- Problem
Each line in the listing below needs to be transcribed exactly.

*** Records for processing Section Begins ***

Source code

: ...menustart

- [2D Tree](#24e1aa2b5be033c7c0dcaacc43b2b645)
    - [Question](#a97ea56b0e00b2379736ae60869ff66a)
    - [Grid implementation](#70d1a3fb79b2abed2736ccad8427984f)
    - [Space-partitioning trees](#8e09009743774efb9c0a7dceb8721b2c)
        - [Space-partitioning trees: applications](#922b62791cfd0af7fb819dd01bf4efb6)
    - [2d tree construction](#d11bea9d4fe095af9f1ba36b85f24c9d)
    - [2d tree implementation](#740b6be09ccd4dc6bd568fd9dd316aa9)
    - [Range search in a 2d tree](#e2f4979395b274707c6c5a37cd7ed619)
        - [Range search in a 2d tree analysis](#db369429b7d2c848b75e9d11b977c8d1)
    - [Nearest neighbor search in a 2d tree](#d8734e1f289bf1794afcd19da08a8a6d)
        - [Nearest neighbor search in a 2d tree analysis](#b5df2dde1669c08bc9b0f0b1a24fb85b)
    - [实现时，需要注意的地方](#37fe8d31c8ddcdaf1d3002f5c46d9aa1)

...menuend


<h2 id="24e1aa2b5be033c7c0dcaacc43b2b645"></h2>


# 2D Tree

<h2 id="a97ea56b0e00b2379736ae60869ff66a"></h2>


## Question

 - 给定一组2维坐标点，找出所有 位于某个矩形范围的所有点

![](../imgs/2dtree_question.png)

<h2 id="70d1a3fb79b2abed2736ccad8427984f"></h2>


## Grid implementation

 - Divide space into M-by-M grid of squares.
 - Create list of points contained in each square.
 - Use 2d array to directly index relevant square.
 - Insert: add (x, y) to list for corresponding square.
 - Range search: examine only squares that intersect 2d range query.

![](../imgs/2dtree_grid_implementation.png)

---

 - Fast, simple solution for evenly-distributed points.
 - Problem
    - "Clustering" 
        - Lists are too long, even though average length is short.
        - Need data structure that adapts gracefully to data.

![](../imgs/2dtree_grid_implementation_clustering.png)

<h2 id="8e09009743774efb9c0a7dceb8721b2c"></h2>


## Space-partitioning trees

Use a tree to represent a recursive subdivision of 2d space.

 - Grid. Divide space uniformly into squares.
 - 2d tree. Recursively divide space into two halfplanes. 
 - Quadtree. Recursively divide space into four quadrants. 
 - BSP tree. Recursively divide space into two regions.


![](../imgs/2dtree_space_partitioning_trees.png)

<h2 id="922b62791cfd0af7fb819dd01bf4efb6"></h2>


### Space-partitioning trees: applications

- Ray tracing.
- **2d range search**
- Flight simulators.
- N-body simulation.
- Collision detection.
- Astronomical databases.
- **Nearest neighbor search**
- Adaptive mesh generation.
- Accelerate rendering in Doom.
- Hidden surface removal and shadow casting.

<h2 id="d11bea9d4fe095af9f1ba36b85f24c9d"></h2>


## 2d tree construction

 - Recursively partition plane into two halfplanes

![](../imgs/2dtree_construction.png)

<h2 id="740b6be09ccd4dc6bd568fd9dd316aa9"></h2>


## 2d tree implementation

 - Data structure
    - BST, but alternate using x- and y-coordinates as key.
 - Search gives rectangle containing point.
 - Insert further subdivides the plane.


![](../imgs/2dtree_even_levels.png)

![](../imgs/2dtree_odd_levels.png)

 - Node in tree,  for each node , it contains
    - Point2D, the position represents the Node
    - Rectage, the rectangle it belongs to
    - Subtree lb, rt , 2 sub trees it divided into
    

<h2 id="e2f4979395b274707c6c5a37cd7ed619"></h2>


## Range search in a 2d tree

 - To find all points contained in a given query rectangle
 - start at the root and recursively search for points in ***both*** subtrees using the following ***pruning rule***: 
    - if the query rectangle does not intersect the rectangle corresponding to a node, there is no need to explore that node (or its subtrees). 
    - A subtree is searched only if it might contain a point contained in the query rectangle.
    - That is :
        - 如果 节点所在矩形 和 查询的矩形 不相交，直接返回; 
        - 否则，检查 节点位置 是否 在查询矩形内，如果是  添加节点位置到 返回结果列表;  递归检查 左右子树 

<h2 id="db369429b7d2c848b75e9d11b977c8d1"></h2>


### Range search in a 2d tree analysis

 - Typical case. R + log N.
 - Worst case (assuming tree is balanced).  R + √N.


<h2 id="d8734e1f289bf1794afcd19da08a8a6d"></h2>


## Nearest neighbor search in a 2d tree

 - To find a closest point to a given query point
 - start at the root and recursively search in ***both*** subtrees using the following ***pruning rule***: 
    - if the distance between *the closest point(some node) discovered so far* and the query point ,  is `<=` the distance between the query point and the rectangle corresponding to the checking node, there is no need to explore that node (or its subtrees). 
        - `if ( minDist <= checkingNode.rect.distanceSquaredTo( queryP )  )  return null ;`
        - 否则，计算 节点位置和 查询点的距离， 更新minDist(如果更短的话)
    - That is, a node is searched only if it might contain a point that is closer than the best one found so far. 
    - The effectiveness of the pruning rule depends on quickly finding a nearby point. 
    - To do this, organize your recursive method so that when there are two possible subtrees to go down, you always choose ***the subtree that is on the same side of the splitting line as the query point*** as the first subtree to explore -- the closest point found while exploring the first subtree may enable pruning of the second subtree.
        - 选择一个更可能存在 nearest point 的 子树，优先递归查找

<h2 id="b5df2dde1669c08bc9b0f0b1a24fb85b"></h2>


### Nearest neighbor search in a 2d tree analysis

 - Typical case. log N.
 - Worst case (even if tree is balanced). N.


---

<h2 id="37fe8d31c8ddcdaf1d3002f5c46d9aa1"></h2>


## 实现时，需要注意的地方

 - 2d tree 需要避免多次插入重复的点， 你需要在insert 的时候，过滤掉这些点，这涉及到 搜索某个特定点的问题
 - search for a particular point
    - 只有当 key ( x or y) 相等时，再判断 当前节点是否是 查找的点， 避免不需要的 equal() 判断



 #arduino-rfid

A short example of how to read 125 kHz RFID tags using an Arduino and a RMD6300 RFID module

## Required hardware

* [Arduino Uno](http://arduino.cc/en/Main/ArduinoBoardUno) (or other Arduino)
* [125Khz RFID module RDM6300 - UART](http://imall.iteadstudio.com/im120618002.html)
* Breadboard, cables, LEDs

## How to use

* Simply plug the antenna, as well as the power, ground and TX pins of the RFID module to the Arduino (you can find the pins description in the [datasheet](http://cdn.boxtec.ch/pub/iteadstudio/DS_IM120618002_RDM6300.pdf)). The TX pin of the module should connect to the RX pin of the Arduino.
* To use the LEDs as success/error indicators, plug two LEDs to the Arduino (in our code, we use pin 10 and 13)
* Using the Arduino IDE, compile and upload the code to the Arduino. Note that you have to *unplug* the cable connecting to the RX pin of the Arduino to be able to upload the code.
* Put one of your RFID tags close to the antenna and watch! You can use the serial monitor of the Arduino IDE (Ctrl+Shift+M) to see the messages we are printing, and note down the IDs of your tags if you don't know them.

*** Records for processing Section Ends ***

- Problem solution
Source code

: ...menustart

- [2D Tree](#24e1aa2b5be033c7c0dcaacc43b2b645)
    - [Question](#a97ea56b0e00b2379736ae60869ff66a)
    - [Grid implementation](#70d1a3fb79b2abed2736ccad8427984f)
    - [Space-partitioning trees](#8e09009743774efb9c0a7dceb8721b2c)
        - [Space-partitioning trees: applications](#922b62791cfd0af7fb819dd01bf4efb6)
    - [2d tree construction](#d11bea9d4fe095af9f1ba36b85f24c9d)
    - [2d tree implementation](#740b6be09ccd4dc6bd568fd9dd316aa9)
    - [Range search in a 2d tree](#e2f4979395b274707c6c5a37cd7ed619)
        - [Range search in a 2d tree analysis](#db369429b7d2c848b75e9d11b977c8d1)
    - [Nearest neighbor search in a 2d tree](#d8734e1f289bf1794afcd19da08a8a6d)
        - [Nearest neighbor search in a 2d tree analysis](#b5df2dde1669c08bc9b0f0b1a24fb85b)
    - [实现时，需要注意的地方](#37fe8d31c8ddcdaf1d3002f5c46d9aa1)

...menuend


<h2 id="24e1aa2b5be033c7c0dcaacc43b2b645"></h2>


# 2D Tree

<h2 id="a97ea56b0e00b2379736ae60869ff66a"></h2>


## Question

 - 给定一组2维坐标点，找出所有 位于某个矩形范围的所有点

![](../imgs/2dtree_question.png)

<h2 id="70d1a3fb79b2abed2736ccad8427984f"></h2>


## Grid implementation

 - Divide space into M-by-M grid of squares.
 - Create list of points contained in each square.
 - Use 2d array to directly index relevant square.
 - Insert: add (x, y) to list for corresponding square.
 - Range search: examine only squares that intersect 2d range query.

![](../imgs/2dtree_grid_implementation.png)

---

 - Fast, simple solution for evenly-distributed points.
 - Problem
    - "Clustering" 
        - Lists are too long, even though average length is short.
        - Need data structure that adapts gracefully to data.

![](../imgs/2dtree_grid_implementation_clustering.png)

<h2 id="8e09009743774efb9c0a7dceb8721b2c"></h2>


## Space-partitioning trees

Use a tree to represent a recursive subdivision of 2d space.

 - Grid. Divide space uniformly into squares.
 - 2d tree. Recursively divide space into two halfplanes. 
 - Quadtree. Recursively divide space into four quadrants. 
 - BSP tree. Recursively divide space into two regions.


![](../imgs/2dtree_space_partitioning_trees.png)

<h2 id="922b62791cfd0af7fb819dd01bf4efb6"></h2>


### Space-partitioning trees: applications

- Ray tracing.
- **2d range search**
- Flight simulators.
- N-body simulation.
- Collision detection.
- Astronomical databases.
- **Nearest neighbor search**
- Adaptive mesh generation.
- Accelerate rendering in Doom.
- Hidden surface removal and shadow casting.

<h2 id="d11bea9d4fe095af9f1ba36b85f24c9d"></h2>


## 2d tree construction

 - Recursively partition plane into two halfplanes

![](../imgs/2dtree_construction.png)

<h2 id="740b6be09ccd4dc6bd568fd9dd316aa9"></h2>


## 2d tree implementation

 - Data structure
    - BST, but alternate using x- and y-coordinates as key.
 - Search gives rectangle containing point.
 - Insert further subdivides the plane.


![](../imgs/2dtree_even_levels.png)

![](../imgs/2dtree_odd_levels.png)

 - Node in tree,  for each node , it contains
    - Point2D, the position represents the Node
    - Rectage, the rectangle it belongs to
    - Subtree lb, rt , 2 sub trees it divided into
    

<h2 id="e2f4979395b274707c6c5a37cd7ed619"></h2>


## Range search in a 2d tree

 - To find all points contained in a given query rectangle
 - start at the root and recursively search for points in ***both*** subtrees using the following ***pruning rule***: 
    - if the query rectangle does not intersect the rectangle corresponding to a node, there is no need to explore that node (or its subtrees). 
    - A subtree is searched only if it might contain a point contained in the query rectangle.
    - That is :
        - 如果 节点所在矩形 和 查询的矩形 不相交，直接返回; 
        - 否则，检查 节点位置 是否 在查询矩形内，如果是  添加节点位置到 返回结果列表;  递归检查 左右子树 

<h2 id="db369429b7d2c848b75e9d11b977c8d1"></h2>


### Range search in a 2d tree analysis

 - Typical case. R + log N.
 - Worst case (assuming tree is balanced).  R + √N.


<h2 id="d8734e1f289bf1794afcd19da08a8a6d"></h2>


## Nearest neighbor search in a 2d tree

 - To find a closest point to a given query point
 - start at the root and recursively search in ***both*** subtrees using the following ***pruning rule***: 
    - if the distance between *the closest point(some node) discovered so far* and the query point ,  is `<=` the distance between the query point and the rectangle corresponding to the checking node, there is no need to explore that node (or its subtrees). 
        - `if ( minDist <= checkingNode.rect.distanceSquaredTo( queryP )  )  return null ;`
        - 否则，计算 节点位置和 查询点的距离， 更新minDist(如果更短的话)
    - That is, a node is searched only if it might contain a point that is closer than the best one found so far. 
    - The effectiveness of the pruning rule depends on quickly finding a nearby point. 
    - To do this, organize your recursive method so that when there are two possible subtrees to go down, you always choose ***the subtree that is on the same side of the splitting line as the query point*** as the first subtree to explore -- the closest point found while exploring the first subtree may enable pruning of the second subtree.
        - 选择一个更可能存在 nearest point 的 子树，优先递归查找

<h2 id="b5df2dde1669c08bc9b0f0b1a24fb85b"></h2>


### Nearest neighbor search in a 2d tree analysis

 - Typical case. log N.
 - Worst case (even if tree is balanced). N.


---

<h2 id="37fe8d31c8ddcdaf1d3002f5c46d9aa1"></h2>


## 实现时，需要注意的地方

 - 2d tree 需要避免多次插入重复的点， 你需要在insert 的时候，过滤掉这些点，这涉及到 搜索某个特定点的问题
 - search for a particular point
    - 只有当 key ( x or y) 相等时，再判断 当前节点是否是 查找的点， 避免不需要的 equal() 判断



 #arduino-rfid

A short example of how to read 125 kHz RFID tags using an Arduino and a RMD6300 RFID module

## Required hardware

* [Arduino Uno](http://arduino.cc/en/Main/ArduinoBoardUno) (or other Arduino)
* [125Khz RFID module RDM6300 - UART](http://imall.iteadstudio.com/im120618002.html)
* Breadboard, cables, LEDs

## How to use

* Simply plug the antenna, as well as the power, ground and TX pins of the RFID module to the Arduino (you can find the pins description in the [datasheet](http://cdn.boxtec.ch/pub/iteadstudio/DS_IM120618002_RDM6300.pdf)). The TX pin of the module should connect to the RX pin of the Arduino.
* To use the LEDs as success/error indicators, plug two LEDs to the Arduino (in our code, we use pin 10 and 13)
* Using the Arduino IDE, compile and upload the code to the Arduino. Note that you have to *unplug* the cable connecting to the RX pin of the Arduino to be able to upload the code.
* Put one of your RFID tags close to the antenna and watch! You can use the serial monitor of the Arduino IDE (Ctrl+Shift+M) to see the messages we are printing, and note down the IDs of your tags if you don't know them.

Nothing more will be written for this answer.